Katarina Barley ist kompetent, kämpferisch und kommunikativ. Die SPD wählt sie auf dem Parteitag zur neuen Generalsekretärin.

Eine Frau steht lächelndt in einem verspiegeltem Aufzug

Muss bald ihre Partei möglichst überzeugend vertreten: die desgnierte SPD-Generalsekretärin Katarina Barley. Foto: dpa

BERLIN taz | Die schlanke Klinge in ihrer Hand, grazil fast, aber mit scharfer Spitze, scheint möglich. „Ich bin die Frau neben Sigmar Gabriel, die eher das Florett führt“, sagt Katarina Barley von sich. Es ist eine elegante Waffe, die die künftige Generalsekretärin der SPD sich zum Bild für ihre Kampfkunst gewählt hat. Fechter müssen das Florett schnell führen, reflexartig die Stöße des Gegners parieren, ausweichen, die nächste Aktion des Gegenübers durchschauen, sie taktisch nutzen und dann präzise mit der Spitze der Klinge auf den ungeschützten Rumpf stoßen. Punkt.

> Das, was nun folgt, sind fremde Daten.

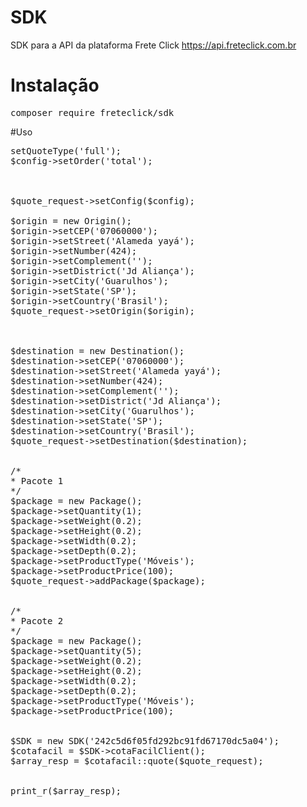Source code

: # SDK

SDK para a API da plataforma Frete Click
https://api.freteclick.com.br


# Instalação
<pre>
composer require freteclick/sdk
</pre>

#Uso

<pre>
<?php

require_once ('vendor/autoload.php');

use SDK\SDK;
use SDK\Models\QuoteRequest;
use SDK\Models\Package;
use SDK\Models\Origin;
use SDK\Models\Destination;
use SDK\Models\Config;


$quote_request = new QuoteRequest();

$config = new Config();
$config->setQuoteType('full');
$config->setOrder('total');



$quote_request->setConfig($config);

$origin = new Origin();  
$origin->setCEP('07060000');
$origin->setStreet('Alameda yayá');
$origin->setNumber(424);
$origin->setComplement('');
$origin->setDistrict('Jd Aliança');
$origin->setCity('Guarulhos');
$origin->setState('SP');
$origin->setCountry('Brasil'); 
$quote_request->setOrigin($origin);



$destination = new Destination(); 
$destination->setCEP('07060000');
$destination->setStreet('Alameda yayá');
$destination->setNumber(424);
$destination->setComplement('');
$destination->setDistrict('Jd Aliança');
$destination->setCity('Guarulhos');
$destination->setState('SP');
$destination->setCountry('Brasil'); 
$quote_request->setDestination($destination);  


/*
* Pacote 1
*/
$package = new Package();
$package->setQuantity(1);
$package->setWeight(0.2);
$package->setHeight(0.2);
$package->setWidth(0.2);
$package->setDepth(0.2);
$package->setProductType('Móveis');
$package->setProductPrice(100);
$quote_request->addPackage($package);


/*
* Pacote 2
*/
$package = new Package();
$package->setQuantity(5);
$package->setWeight(0.2);
$package->setHeight(0.2);
$package->setWidth(0.2);
$package->setDepth(0.2);
$package->setProductType('Móveis');
$package->setProductPrice(100);


$SDK = new SDK('242c5d6f05fd292bc91fd67170dc5a04');
$cotafacil = $SDK->cotaFacilClient();			
$array_resp = $cotafacil::quote($quote_request);	


print_r($array_resp); 

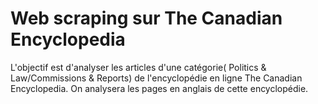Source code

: # Web scraping sur The Canadian Encyclopedia
L'objectif est d'analyser les articles d'une catégorie( Politics & Law/Commissions & Reports) de l'encyclopédie en ligne The Canadian Encyclopedia. On analysera les pages en anglais de cette encyclopédie.
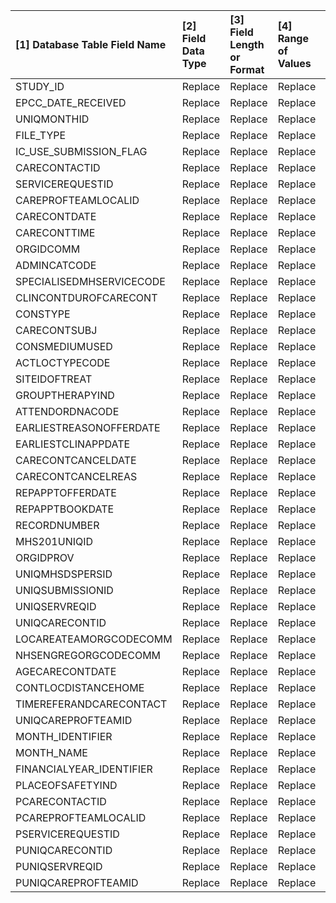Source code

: |[1] Database Table Field Name |[2] Field Data Type |[3] Field Length or Format |[4] Range of Values |[5] Constraints |[6] Representation of Missing Data |[7] Field Description |[8] Sensitive Field |[9] Identifiable Field |[10] Field_Group |[11] Notes |
|:-----------------------------|:-------------------|:--------------------------|:-------------------|:---------------|:----------------------------------|:---------------------|:-------------------|:----------------------|:----------------|:----------|
|STUDY_ID                      |Replace             |Replace                    |Replace             |Replace         |Replace                            |Replace               |Replace             |Replace                |Replace          |Replace    |
|EPCC_DATE_RECEIVED            |Replace             |Replace                    |Replace             |Replace         |Replace                            |Replace               |Replace             |Replace                |Replace          |Replace    |
|UNIQMONTHID                   |Replace             |Replace                    |Replace             |Replace         |Replace                            |Replace               |Replace             |Replace                |Replace          |Replace    |
|FILE_TYPE                     |Replace             |Replace                    |Replace             |Replace         |Replace                            |Replace               |Replace             |Replace                |Replace          |Replace    |
|IC_USE_SUBMISSION_FLAG        |Replace             |Replace                    |Replace             |Replace         |Replace                            |Replace               |Replace             |Replace                |Replace          |Replace    |
|CARECONTACTID                 |Replace             |Replace                    |Replace             |Replace         |Replace                            |Replace               |Replace             |Replace                |Replace          |Replace    |
|SERVICEREQUESTID              |Replace             |Replace                    |Replace             |Replace         |Replace                            |Replace               |Replace             |Replace                |Replace          |Replace    |
|CAREPROFTEAMLOCALID           |Replace             |Replace                    |Replace             |Replace         |Replace                            |Replace               |Replace             |Replace                |Replace          |Replace    |
|CARECONTDATE                  |Replace             |Replace                    |Replace             |Replace         |Replace                            |Replace               |Replace             |Replace                |Replace          |Replace    |
|CARECONTTIME                  |Replace             |Replace                    |Replace             |Replace         |Replace                            |Replace               |Replace             |Replace                |Replace          |Replace    |
|ORGIDCOMM                     |Replace             |Replace                    |Replace             |Replace         |Replace                            |Replace               |Replace             |Replace                |Replace          |Replace    |
|ADMINCATCODE                  |Replace             |Replace                    |Replace             |Replace         |Replace                            |Replace               |Replace             |Replace                |Replace          |Replace    |
|SPECIALISEDMHSERVICECODE      |Replace             |Replace                    |Replace             |Replace         |Replace                            |Replace               |Replace             |Replace                |Replace          |Replace    |
|CLINCONTDUROFCARECONT         |Replace             |Replace                    |Replace             |Replace         |Replace                            |Replace               |Replace             |Replace                |Replace          |Replace    |
|CONSTYPE                      |Replace             |Replace                    |Replace             |Replace         |Replace                            |Replace               |Replace             |Replace                |Replace          |Replace    |
|CARECONTSUBJ                  |Replace             |Replace                    |Replace             |Replace         |Replace                            |Replace               |Replace             |Replace                |Replace          |Replace    |
|CONSMEDIUMUSED                |Replace             |Replace                    |Replace             |Replace         |Replace                            |Replace               |Replace             |Replace                |Replace          |Replace    |
|ACTLOCTYPECODE                |Replace             |Replace                    |Replace             |Replace         |Replace                            |Replace               |Replace             |Replace                |Replace          |Replace    |
|SITEIDOFTREAT                 |Replace             |Replace                    |Replace             |Replace         |Replace                            |Replace               |Replace             |Replace                |Replace          |Replace    |
|GROUPTHERAPYIND               |Replace             |Replace                    |Replace             |Replace         |Replace                            |Replace               |Replace             |Replace                |Replace          |Replace    |
|ATTENDORDNACODE               |Replace             |Replace                    |Replace             |Replace         |Replace                            |Replace               |Replace             |Replace                |Replace          |Replace    |
|EARLIESTREASONOFFERDATE       |Replace             |Replace                    |Replace             |Replace         |Replace                            |Replace               |Replace             |Replace                |Replace          |Replace    |
|EARLIESTCLINAPPDATE           |Replace             |Replace                    |Replace             |Replace         |Replace                            |Replace               |Replace             |Replace                |Replace          |Replace    |
|CARECONTCANCELDATE            |Replace             |Replace                    |Replace             |Replace         |Replace                            |Replace               |Replace             |Replace                |Replace          |Replace    |
|CARECONTCANCELREAS            |Replace             |Replace                    |Replace             |Replace         |Replace                            |Replace               |Replace             |Replace                |Replace          |Replace    |
|REPAPPTOFFERDATE              |Replace             |Replace                    |Replace             |Replace         |Replace                            |Replace               |Replace             |Replace                |Replace          |Replace    |
|REPAPPTBOOKDATE               |Replace             |Replace                    |Replace             |Replace         |Replace                            |Replace               |Replace             |Replace                |Replace          |Replace    |
|RECORDNUMBER                  |Replace             |Replace                    |Replace             |Replace         |Replace                            |Replace               |Replace             |Replace                |Replace          |Replace    |
|MHS201UNIQID                  |Replace             |Replace                    |Replace             |Replace         |Replace                            |Replace               |Replace             |Replace                |Replace          |Replace    |
|ORGIDPROV                     |Replace             |Replace                    |Replace             |Replace         |Replace                            |Replace               |Replace             |Replace                |Replace          |Replace    |
|UNIQMHSDSPERSID               |Replace             |Replace                    |Replace             |Replace         |Replace                            |Replace               |Replace             |Replace                |Replace          |Replace    |
|UNIQSUBMISSIONID              |Replace             |Replace                    |Replace             |Replace         |Replace                            |Replace               |Replace             |Replace                |Replace          |Replace    |
|UNIQSERVREQID                 |Replace             |Replace                    |Replace             |Replace         |Replace                            |Replace               |Replace             |Replace                |Replace          |Replace    |
|UNIQCARECONTID                |Replace             |Replace                    |Replace             |Replace         |Replace                            |Replace               |Replace             |Replace                |Replace          |Replace    |
|LOCAREATEAMORGCODECOMM        |Replace             |Replace                    |Replace             |Replace         |Replace                            |Replace               |Replace             |Replace                |Replace          |Replace    |
|NHSENGREGORGCODECOMM          |Replace             |Replace                    |Replace             |Replace         |Replace                            |Replace               |Replace             |Replace                |Replace          |Replace    |
|AGECARECONTDATE               |Replace             |Replace                    |Replace             |Replace         |Replace                            |Replace               |Replace             |Replace                |Replace          |Replace    |
|CONTLOCDISTANCEHOME           |Replace             |Replace                    |Replace             |Replace         |Replace                            |Replace               |Replace             |Replace                |Replace          |Replace    |
|TIMEREFERANDCARECONTACT       |Replace             |Replace                    |Replace             |Replace         |Replace                            |Replace               |Replace             |Replace                |Replace          |Replace    |
|UNIQCAREPROFTEAMID            |Replace             |Replace                    |Replace             |Replace         |Replace                            |Replace               |Replace             |Replace                |Replace          |Replace    |
|MONTH_IDENTIFIER              |Replace             |Replace                    |Replace             |Replace         |Replace                            |Replace               |Replace             |Replace                |Replace          |Replace    |
|MONTH_NAME                    |Replace             |Replace                    |Replace             |Replace         |Replace                            |Replace               |Replace             |Replace                |Replace          |Replace    |
|FINANCIALYEAR_IDENTIFIER      |Replace             |Replace                    |Replace             |Replace         |Replace                            |Replace               |Replace             |Replace                |Replace          |Replace    |
|PLACEOFSAFETYIND              |Replace             |Replace                    |Replace             |Replace         |Replace                            |Replace               |Replace             |Replace                |Replace          |Replace    |
|PCARECONTACTID                |Replace             |Replace                    |Replace             |Replace         |Replace                            |Replace               |Replace             |Replace                |Replace          |Replace    |
|PCAREPROFTEAMLOCALID          |Replace             |Replace                    |Replace             |Replace         |Replace                            |Replace               |Replace             |Replace                |Replace          |Replace    |
|PSERVICEREQUESTID             |Replace             |Replace                    |Replace             |Replace         |Replace                            |Replace               |Replace             |Replace                |Replace          |Replace    |
|PUNIQCARECONTID               |Replace             |Replace                    |Replace             |Replace         |Replace                            |Replace               |Replace             |Replace                |Replace          |Replace    |
|PUNIQSERVREQID                |Replace             |Replace                    |Replace             |Replace         |Replace                            |Replace               |Replace             |Replace                |Replace          |Replace    |
|PUNIQCAREPROFTEAMID           |Replace             |Replace                    |Replace             |Replace         |Replace                            |Replace               |Replace             |Replace                |Replace          |Replace    |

Anfang November hatte SPD-Parteichef Sigmar Gabriel sie gefragt, ob sie den Posten als Generalsekretärin übernehmen würde. Barley war überrumpelt, dass er ausgerechnet sie fragt. Wer rechnete außerdem damit, dass die bisherige Generalsekretärin Yasmin Fahimi als Staatssekretärin zu Andrea Nahles ins Arbeitsministerium wechselt? Katarina Barley fühlte sich geehrt, dass die Parteioberen sie für den strategischen Topjob ausgeguckt hatten. Zwei Tage hat sie überlegt und mit ihrer Familie das Für und Wider abgewogen, Bedenken gewichtet und für zu leicht befunden. „Meine Familie hat mir zugeraten“, sagt Barley, Jahrgang 1968. Ihr jüngerer Sohn ist 12 Jahre alt, der ältere studiert mit 19 Jahren schon.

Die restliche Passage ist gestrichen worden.